I admire your unwillingness to give up on your players and I hope things work out.

Best,


Jim
Unqualified Offerings - Looking Sideways at Your World
20' x 20' Room - Because Roleplaying Games Are Interesting

greyorm

Jim,

One thing springs to mind in response to your comments: the main problem I'm having (and perhaps I'm not being clear enough) is in-game movement based on player participation.

I'm pretty certain I know when my players are getting bored, and I know how they work (I've been playing with them long enough): discussions are the slippery slope into long, boring segues which can last for five or six sessions where nothing whatsoever happens and everyone sort of utterly loses interest.

This has happened before and isn't an exaggeration, can you imagine running six sessions where nothing important happens?  Six sessions?
(That, tangentially, is when I started using narrativist scene-resolution style play, conflict-resolution, to try and make things flow: situation, conflict, resolution)

Does anyone here, even the hardcore simulationists, feel that spending a session haggling over equipment or the price of your horse, is a worthy exercise for the time spent?  Even in a simulation?

I don't have that much time to game during the week...I don't feel that it is worthwhile to spend my gaming session doing this, even if it is accurate and "what the characters would do."  I feel this, along with describing bodily functions and how one eats one's meals, is one of those things that can be safely glossed over without ruining the versimilitude of the simulation.
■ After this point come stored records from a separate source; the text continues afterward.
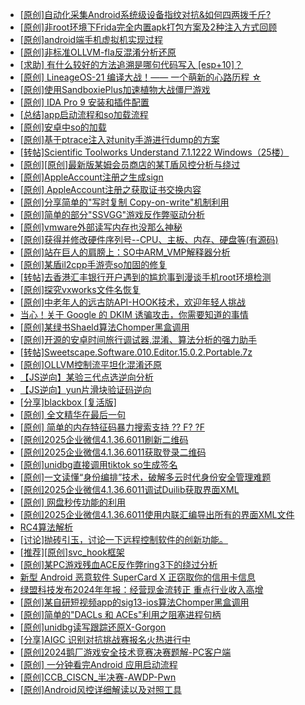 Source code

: + [[原创]自动化采集Android系统级设备指纹对抗&如何四两拨千斤?](https://bbs.kanxue.com/thread-281889.htm)
+ [[原创]非root环境下Frida完全内置apk打包方案及2种注入方式回顾](https://bbs.kanxue.com/thread-284482.htm)
+ [[原创]android端手机虚拟机实现过程](https://bbs.kanxue.com/thread-286534.htm)
+ [[原创]非标准OLLVM-fla反混淆分析还原](https://bbs.kanxue.com/thread-286549.htm)
+ [[求助] 有什么较好的方法追溯是哪句代码写入 [esp+10]？](https://bbs.kanxue.com/thread-286528.htm)
+ [[原创] LineageOS-21 编译大战！—— 一个萌新的心路历程 ☆](https://bbs.kanxue.com/thread-286527.htm)
+ [[原创]使用SandboxiePlus加速植物大战僵尸游戏](https://bbs.kanxue.com/thread-286546.htm)
+ [[原创] IDA Pro 9 安装和插件配置](https://bbs.kanxue.com/thread-285604.htm)
+ [[总结]app启动流程和so加载流程](https://bbs.kanxue.com/thread-286564.htm)
+ [[原创]安卓中so的加载](https://bbs.kanxue.com/thread-286004.htm)
+ [[原创]基于ptrace注入对unity手游进行dump的方案](https://bbs.kanxue.com/thread-286222.htm)
+ [[转帖]Scientific Toolworks Understand 7.1.1222 Windows（25楼）](https://bbs.kanxue.com/thread-280018.htm)
+ [[原创][原创]最新版某姆会员商店的某T盾风控分析与绕过](https://bbs.kanxue.com/thread-286243.htm)
+ [[原创]AppleAccount注册之生成sign](https://bbs.kanxue.com/thread-285959.htm)
+ [[原创] AppleAccount注册之获取证书交换内容](https://bbs.kanxue.com/thread-285944.htm)
+ [[原创]分享简单的"写时复制 Copy-on-write"机制利用](https://bbs.kanxue.com/thread-285331.htm)
+ [[原创]简单的部分"SSVGG"游戏反作弊驱动分析](https://bbs.kanxue.com/thread-286409.htm)
+ [[原创]vmware外部读写内存也没那么神秘](https://bbs.kanxue.com/thread-284956.htm)
+ [[原创]获得并修改硬件序列号--CPU、主板、内存、硬盘等(有源码)](https://bbs.kanxue.com/thread-282756.htm)
+ [[原创]站在巨人的肩膀上：SO中ARM_VMP解释器分析](https://bbs.kanxue.com/thread-286451.htm)
+ [[原创]某盾il2cpp手游壳so加固的修复](https://bbs.kanxue.com/thread-286566.htm)
+ [[转帖]去香港汇丰银行开户遇到的尴尬事到漫谈手机root环境检测](https://bbs.kanxue.com/thread-285754.htm)
+ [[原创]探究vxworks文件名恢复](https://bbs.kanxue.com/thread-284324.htm)
+ [[原创]中老年人的远古防API-HOOK技术，欢迎年轻人挑战](https://bbs.kanxue.com/thread-286436.htm)
+ [当心！关于 Google 的 DKIM 诱骗攻击，你需要知道的事情](https://bbs.kanxue.com/thread-286568.htm)
+ [[原创]某绿书Shaeld算法Chomper黑盒调用](https://bbs.kanxue.com/thread-285705.htm)
+ [[原创]开源的安卓时间旅行调试器,混淆、算法分析的强力助手](https://bbs.kanxue.com/thread-286457.htm)
+ [[转帖]Sweetscape.Software.010.Editor.15.0.2.Portable.7z](https://bbs.kanxue.com/thread-286309.htm)
+ [[原创]OLLVM控制流平坦化混淆还原](https://bbs.kanxue.com/thread-286151.htm)
+ [【JS逆向】某验三代点选逆向分析](https://bbs.kanxue.com/thread-286163.htm)
+ [【JS逆向】yun片滑块验证码逆向](https://bbs.kanxue.com/thread-286252.htm)
+ [[分享]blackbox [复活版]](https://bbs.kanxue.com/thread-286308.htm)
+ [[原创]  全文精华在最后一句](https://bbs.kanxue.com/thread-286538.htm)
+ [[原创] 简单的内存特征码暴力搜索支持 ?? F? ?F](https://bbs.kanxue.com/thread-284451.htm)
+ [[原创]2025企业微信4.1.36.6011刷新二维码](https://bbs.kanxue.com/thread-286472.htm)
+ [[原创]2025企业微信4.1.36.6011获取登录二维码](https://bbs.kanxue.com/thread-286468.htm)
+ [[原创]unidbg直接调用tiktok so生成签名](https://bbs.kanxue.com/thread-285623.htm)
+ [[原创]一文读懂“身份编排”技术，破解多云时代身份安全管理难题](https://bbs.kanxue.com/thread-286573.htm)
+ [[原创]2025企业微信4.1.36.6011调试Duilib获取界面XML](https://bbs.kanxue.com/thread-286450.htm)
+ [[原创] 网盘秒传功能的利用](https://bbs.kanxue.com/thread-284783.htm)
+ [[原创]2025企业微信4.1.36.6011使用内联汇编导出所有的界面XML文件](https://bbs.kanxue.com/thread-286562.htm)
+ [RC4算法解析](https://bbs.kanxue.com/thread-280109.htm)
+ [[讨论]抛砖引玉，讨论一下远程控制软件的创新功能。](https://bbs.kanxue.com/thread-284515.htm)
+ [[推荐][原创]svc_hook框架](https://bbs.kanxue.com/thread-284713.htm)
+ [[原创]某PC游戏残血ACE反作弊ring3下的绕过分析](https://bbs.kanxue.com/thread-284667.htm)
+ [新型 Android 恶意软件 SuperCard X 正窃取你的信用卡信息](https://bbs.kanxue.com/thread-286575.htm)
+ [绿盟科技发布2024年年报：经营现金流转正 重点行业收入高增](https://bbs.kanxue.com/thread-286576.htm)
+ [[原创]某自研短视频app的sig13-ios算法Chomper黑盒调用](https://bbs.kanxue.com/thread-285666.htm)
+ [[原创]简单的"DACLs 和 ACEs"利用之阻塞进程句柄](https://bbs.kanxue.com/thread-285347.htm)
+ [[原创]unidbg读写跟踪还原X-Gorgon](https://bbs.kanxue.com/thread-285586.htm)
+ [[分享]AIGC 识别对抗挑战赛报名火热进行中](https://bbs.kanxue.com/thread-286577.htm)
+ [[原创]2024鹅厂游戏安全技术竞赛决赛题解-PC客户端](https://bbs.kanxue.com/thread-281459.htm)
+ [[原创] 一分钟看完Android 应用启动流程](https://bbs.kanxue.com/thread-284686.htm)
+ [[原创]CCB_CISCN_半决赛-AWDP-Pwn](https://bbs.kanxue.com/thread-286086.htm)
+ [[原创]Android风控详细解读以及对照工具](https://bbs.kanxue.com/thread-286120.htm)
Because such things are nothing short of boring and uninteresting, they are utterly without useful end.  If it is simulation, it is bad simulation because no one is doing anything.
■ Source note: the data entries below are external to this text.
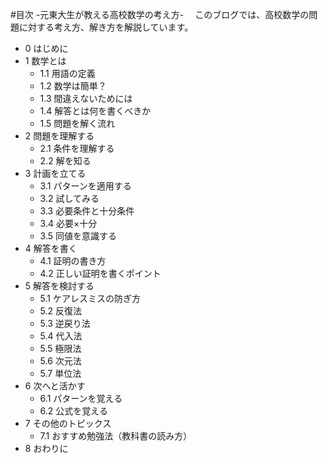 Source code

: #目次 -元東大生が教える高校数学の考え方-
　このブログでは、高校数学の問題に対する考え方、解き方を解説しています。

* 0 はじめに
* 1 数学とは
   * 1.1 用語の定義
   * 1.2 数学は簡単？
   * 1.3 間違えないためには
   * 1.4 解答とは何を書くべきか
   * 1.5 問題を解く流れ
* 2  問題を理解する
   * 2.1 条件を理解する
   * 2.2 解を知る
* 3  計画を立てる
   * 3.1 パターンを適用する
   * 3.2 試してみる
   * 3.3 必要条件と十分条件
   * 3.4 必要×十分
   * 3.5 同値を意識する
* 4  解答を書く
   * 4.1 証明の書き方
   * 4.2 正しい証明を書くポイント
* 5  解答を検討する
   * 5.1 ケアレスミスの防ぎ方
   * 5.2 反復法
   * 5.3 逆戻り法
   * 5.4 代入法
   * 5.5 極限法
   * 5.6 次元法
   * 5.7 単位法
* 6  次へと活かす
   * 6.1 パターンを覚える
   * 6.2 公式を覚える
* 7  その他のトピックス
   * 7.1 おすすめ勉強法（教科書の読み方）
* 8  おわりに

<!--
* [0. はじめに](README.md)
* [1. 数学とは](chapter1/README.md)
   * [1.1 用語の定義](chapter1/article.md)
   * [1.2 数学は簡単？](chapter1/math.md)
   * [1.3 間違えないためには](chapter1/mistake.md)
   * [1.4 解答とは何を書くべきか](chapter1/solution.md)
   * [1.5 問題を解く流れ](chapter1/flow.md)
* [2. 問題を理解する](chapter2/README.md)
   * [2.1 条件を理解する](chapter2/read.md)
   * [2.2 解を知る](chapter2/answer.md)
* [3. 計画を立てる](chapter3/README.md)
   * [3.1 パターンを適用する](chapter3/pattern.md)
   * [3.2 試してみる](chapter3/try.md)
   * [3.3 必要条件と十分条件](chapter4/hj.md)
   * [3.4 必要×十分](chapter4/hj2.md)
   * [3.5 同値を意識する](chapter4/hj3.md)
* [4. 解答を書く](chapter4/README.md)
   * [4.1 証明の書き方](chapter4/proof.md)
   * [4.2 正しい証明を書くポイント](chapter4/proof2.md)
* [5. 解答を検討する](chapter5/README.md)
   * [5.1 ケアレスミスの防ぎ方](chapter5/careless-mis.md)
   * [5.2 反復法](chapter5/repeat.md)
   * [5.3 逆戻り法](chapter5/reverse.md)
   * [5.4 代入法](chapter5/substitution.md)
   * [5.5 極限法](chapter5/limit.md)
   * [5.6 次元法](chapter5/dimension.md)
   * [5.7 単位法](chapter5/unit.md)
* [6. 次へと活かす](chapter6/README.md)
   * [6.1 パターンを覚える](chapter6/point.md)
   * [6.2 公式を覚える](chapter6/formula.md)
* [7. その他のトピックス](chapter7/README.md)
   * [7.1 おすすめ勉強法（教科書の読み方）](chapter7/book.md)
* [8. おわりに](last/README.md)

-->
I can think of about a dozen things I'd rather do than play out horse-haggling, no matter how "in-character" it is, because it ultimately accomplishes nothing of importance.
I have, at times, gone to do other things while my game is running, and come back twenty-minutes, even a half-hour later, and the game is still going, completely without me, and it is still the same thing I left.
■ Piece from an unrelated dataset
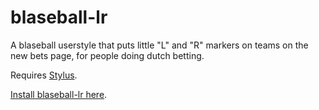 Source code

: # blaseball-lr
A blaseball userstyle that puts little "L" and "R" markers on teams on the new bets page, for people doing dutch betting.

Requires [Stylus](https://add0n.com/stylus.html).

[Install blaseball-lr here](https://github.com/Absotively/blaseball-lr/raw/main/blaseball-lr.user.css).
And, as I said, it is boring to the players, who swiftly lose interest themselves, even though they initiate it...they can't seem to figure out on their own how to move forward.

Therein lies the "engagement" problem.

Quote
4) It's a truism of GMing that the one thing you can count on players failing to do is solving what seems to you to be the simplest possible puzzle.
I personally think that has more to do with "broken" gaming groups than it being a truism.  I mean, honestly, presenting an object with a note saying "This is the key" and then presenting a locked door should not require even a small amount of intellect to figure out...obviously something more than "players always fail to figure the simple things out" is going on IMO.